スパゲッティ

[エッセイ 677]

スパゲッティ

 

 わが家では、昼食によく麵類をいただく。そのメニューは、季節や前夜の献立によって大きく左右される。寒いときは、前夜いただいたなべ物のつゆを利用したうどん、そしてなべ物でないときはスパゲッティをいただくことが多い。それらの麵は、温かくなってくると蕎麦に、夏になると素麺に変わる。いまは一番寒いときなので、麵類はうどんかスパゲッティということになる。

 

 今日のお昼は、前夜がなべ物ではなかったのでスパゲッティということになった。

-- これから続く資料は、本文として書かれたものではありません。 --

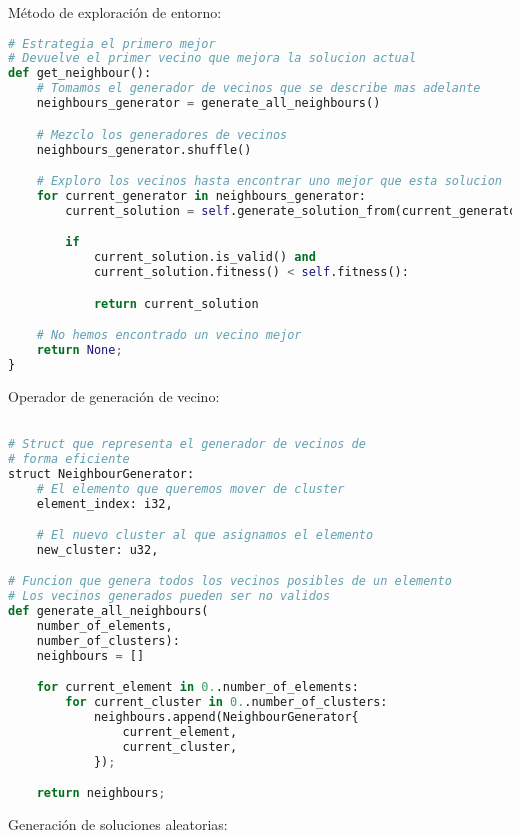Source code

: \documentclass[11pt]{article}
\begin{document}
Método de exploración de entorno:

\begin{lstlisting}[language=Python, style=Boxed]
# Estrategia el primero mejor
# Devuelve el primer vecino que mejora la solucion actual
def get_neighbour():
    # Tomamos el generador de vecinos que se describe mas adelante
    neighbours_generator = generate_all_neighbours()

    # Mezclo los generadores de vecinos
    neighbours_generator.shuffle()

    # Exploro los vecinos hasta encontrar uno mejor que esta solucion
    for current_generator in neighbours_generator:
        current_solution = self.generate_solution_from(current_generator)

        if
            current_solution.is_valid() and
            current_solution.fitness() < self.fitness():

            return current_solution

    # No hemos encontrado un vecino mejor
    return None;
}
\end{lstlisting}

Operador de generación de vecino:

\begin{lstlisting}[language=Python, style=Boxed]

# Struct que representa el generador de vecinos de
# forma eficiente
struct NeighbourGenerator:
    # El elemento que queremos mover de cluster
    element_index: i32,

    # El nuevo cluster al que asignamos el elemento
    new_cluster: u32,

# Funcion que genera todos los vecinos posibles de un elemento
# Los vecinos generados pueden ser no validos
def generate_all_neighbours(
    number_of_elements,
    number_of_clusters):
    neighbours = []

    for current_element in 0..number_of_elements:
        for current_cluster in 0..number_of_clusters:
            neighbours.append(NeighbourGenerator{
                current_element,
                current_cluster,
            });

    return neighbours;
\end{lstlisting}

Generación de soluciones aleatorias:
\end{document}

わが家のそのメニューはきまってミートソースである。もちろんそれが一番好きだからである。買い置きの乾麺を5分程度茹で、平らな皿に盛る。後は、出来合いの市販のソースをお湯で温めて麵にかけるだけである。まだ温かいうちにいただくと、専門店に負けないディリシャスな出来映えとなる。

 

 スパゲッティといえば、かつてはナポリタンが主流だった。あれは30数年前、イタリアのツアーに参加したときのことだ。オプショナルツアーでポンペイの遺跡に足を伸ばした。その日の昼食は、隣接するナポリ市内のレストランでいただいた。出されたのは、当然のことながら“ナポリタン”だった。そのときは、本場物はさすがに美味いと感心した。しかし、後になって調べてみたら、ナポリタンは日本人の考案で、普段イタリアでは食べられていないということだった。

 

 スパゲッティはパスタの一種である。断面が円形で、ひも状になったものをその太さで呼び分ける。普通、スパゲッティとは直径1.9~2ミリのものをいう。それより太いものはスパゲット、さらに太いものヴェルミチェッリとよぶ。反対に、細いものスパゲッティーニ、さらに細いものはカペッリーニと呼ぶそうだ。パスタには、こうしたひも状の長いものだけでなく、筒状のマカロニや蝶のような形をしたファルファッレなどのショートパスタも各種ある。

 

 話をスパゲッティに絞ろう。スパゲッティのメニューはソースや一緒にあえる材料によって呼び分けられている。本場のメニューとしては、ボロネーゼ、カルボナール、ヴォンコレ、ペペロンチーノ、ブッタネスカ、アラビアータ、ネーロなどが上げられる。一方、和風では、ナポリタン、たらこ、和風きのこ、納豆、それに餡かけや鉄板などがある。

 

 ところで、わが家でミートソースをいただくときは、ちり紙をヨダレカケのようにあごの下に引っかけておく。ソースをたっぷりとかけるので、ピンクの汁が衣類に飛び散るのを防ぐためだ。あの液体は、洗濯してもなかなか落ちないのだ。

 

 あと数日のうちに立春を迎えるが、わが家でざる蕎麦や素麵をいただくのはまだだいぶ先のことになりそうだ。ヨダレカケのお世話になりながらイタリア料理に舌鼓を打つ、そんな光景がいましばらくは数日おきにやってきそうだ。